┌────────

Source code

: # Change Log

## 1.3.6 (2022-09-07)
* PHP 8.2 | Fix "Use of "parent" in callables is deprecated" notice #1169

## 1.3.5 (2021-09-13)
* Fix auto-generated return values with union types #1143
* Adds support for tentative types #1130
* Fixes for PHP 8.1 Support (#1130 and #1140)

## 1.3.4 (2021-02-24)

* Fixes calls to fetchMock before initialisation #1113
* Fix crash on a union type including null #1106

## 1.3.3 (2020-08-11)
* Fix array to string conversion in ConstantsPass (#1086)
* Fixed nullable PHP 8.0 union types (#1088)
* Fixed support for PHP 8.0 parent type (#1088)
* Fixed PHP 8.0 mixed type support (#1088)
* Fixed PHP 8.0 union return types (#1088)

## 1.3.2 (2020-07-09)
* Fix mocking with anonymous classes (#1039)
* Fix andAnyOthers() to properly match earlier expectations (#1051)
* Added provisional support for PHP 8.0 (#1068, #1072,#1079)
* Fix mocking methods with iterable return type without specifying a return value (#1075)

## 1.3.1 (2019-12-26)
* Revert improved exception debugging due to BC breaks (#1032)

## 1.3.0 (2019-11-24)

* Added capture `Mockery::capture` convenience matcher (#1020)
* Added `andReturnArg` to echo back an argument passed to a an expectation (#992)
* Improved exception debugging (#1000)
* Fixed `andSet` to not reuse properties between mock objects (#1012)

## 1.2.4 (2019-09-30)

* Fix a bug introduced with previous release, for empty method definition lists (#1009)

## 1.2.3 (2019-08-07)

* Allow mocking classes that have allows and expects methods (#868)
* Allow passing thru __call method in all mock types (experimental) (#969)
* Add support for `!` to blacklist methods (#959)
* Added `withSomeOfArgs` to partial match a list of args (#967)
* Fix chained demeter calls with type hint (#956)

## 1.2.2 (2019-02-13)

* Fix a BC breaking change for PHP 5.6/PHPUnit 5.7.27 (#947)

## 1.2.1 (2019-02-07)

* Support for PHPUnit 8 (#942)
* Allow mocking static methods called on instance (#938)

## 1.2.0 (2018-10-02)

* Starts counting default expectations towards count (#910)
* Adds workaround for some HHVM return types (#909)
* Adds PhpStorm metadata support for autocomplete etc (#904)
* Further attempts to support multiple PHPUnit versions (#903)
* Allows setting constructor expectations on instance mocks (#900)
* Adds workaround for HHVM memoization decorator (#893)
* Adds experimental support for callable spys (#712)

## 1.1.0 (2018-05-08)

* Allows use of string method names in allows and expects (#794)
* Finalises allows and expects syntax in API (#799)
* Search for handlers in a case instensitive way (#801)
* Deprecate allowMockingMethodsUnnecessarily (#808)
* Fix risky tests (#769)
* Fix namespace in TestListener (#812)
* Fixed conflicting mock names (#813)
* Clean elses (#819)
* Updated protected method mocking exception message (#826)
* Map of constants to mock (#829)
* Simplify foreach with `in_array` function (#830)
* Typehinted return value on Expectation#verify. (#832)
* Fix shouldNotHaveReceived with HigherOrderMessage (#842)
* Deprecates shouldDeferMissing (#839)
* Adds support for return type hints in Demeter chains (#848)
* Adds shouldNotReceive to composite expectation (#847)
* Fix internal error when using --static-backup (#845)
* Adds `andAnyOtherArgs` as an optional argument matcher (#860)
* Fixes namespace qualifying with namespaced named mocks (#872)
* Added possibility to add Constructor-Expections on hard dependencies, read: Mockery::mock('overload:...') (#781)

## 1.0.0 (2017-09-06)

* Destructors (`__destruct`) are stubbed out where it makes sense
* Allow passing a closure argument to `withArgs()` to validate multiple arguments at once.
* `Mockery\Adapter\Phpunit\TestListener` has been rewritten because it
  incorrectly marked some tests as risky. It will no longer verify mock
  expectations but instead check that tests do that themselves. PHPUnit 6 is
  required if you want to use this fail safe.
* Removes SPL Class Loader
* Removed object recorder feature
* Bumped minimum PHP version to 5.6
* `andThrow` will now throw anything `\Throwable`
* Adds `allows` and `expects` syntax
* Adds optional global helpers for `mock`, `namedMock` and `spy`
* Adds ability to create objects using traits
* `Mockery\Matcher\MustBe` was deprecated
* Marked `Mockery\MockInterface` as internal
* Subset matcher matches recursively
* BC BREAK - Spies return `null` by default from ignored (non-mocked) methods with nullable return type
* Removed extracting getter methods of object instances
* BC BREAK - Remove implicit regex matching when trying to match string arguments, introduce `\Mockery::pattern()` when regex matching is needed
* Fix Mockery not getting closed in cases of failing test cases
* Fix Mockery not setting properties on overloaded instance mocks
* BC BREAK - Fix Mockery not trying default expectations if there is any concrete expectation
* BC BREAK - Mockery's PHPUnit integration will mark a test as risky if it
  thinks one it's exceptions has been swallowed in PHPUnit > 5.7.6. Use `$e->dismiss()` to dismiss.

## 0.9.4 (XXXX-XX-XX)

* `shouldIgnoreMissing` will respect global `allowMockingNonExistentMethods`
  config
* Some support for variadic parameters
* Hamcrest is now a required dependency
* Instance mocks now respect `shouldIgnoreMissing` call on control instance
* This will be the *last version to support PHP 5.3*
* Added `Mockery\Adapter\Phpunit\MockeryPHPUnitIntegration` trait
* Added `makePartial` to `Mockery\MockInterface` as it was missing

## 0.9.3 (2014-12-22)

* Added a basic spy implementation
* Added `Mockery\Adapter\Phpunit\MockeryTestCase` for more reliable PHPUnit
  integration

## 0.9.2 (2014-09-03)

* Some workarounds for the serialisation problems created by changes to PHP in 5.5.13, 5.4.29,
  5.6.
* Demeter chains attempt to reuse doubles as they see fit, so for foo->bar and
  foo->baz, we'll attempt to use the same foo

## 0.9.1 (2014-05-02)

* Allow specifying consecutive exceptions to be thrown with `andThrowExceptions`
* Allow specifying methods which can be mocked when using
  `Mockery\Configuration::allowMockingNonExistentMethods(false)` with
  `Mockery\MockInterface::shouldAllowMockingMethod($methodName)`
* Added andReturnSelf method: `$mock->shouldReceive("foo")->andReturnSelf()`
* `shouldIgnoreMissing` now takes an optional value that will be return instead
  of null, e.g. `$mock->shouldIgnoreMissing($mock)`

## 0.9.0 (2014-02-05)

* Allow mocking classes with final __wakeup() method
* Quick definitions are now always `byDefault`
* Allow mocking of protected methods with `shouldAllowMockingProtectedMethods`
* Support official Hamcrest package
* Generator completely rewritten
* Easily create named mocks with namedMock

└────────

## [What is expected]
Only the count belongs in your answer, so please work out how many lines of the data contain "debugging".

## [Task response]
2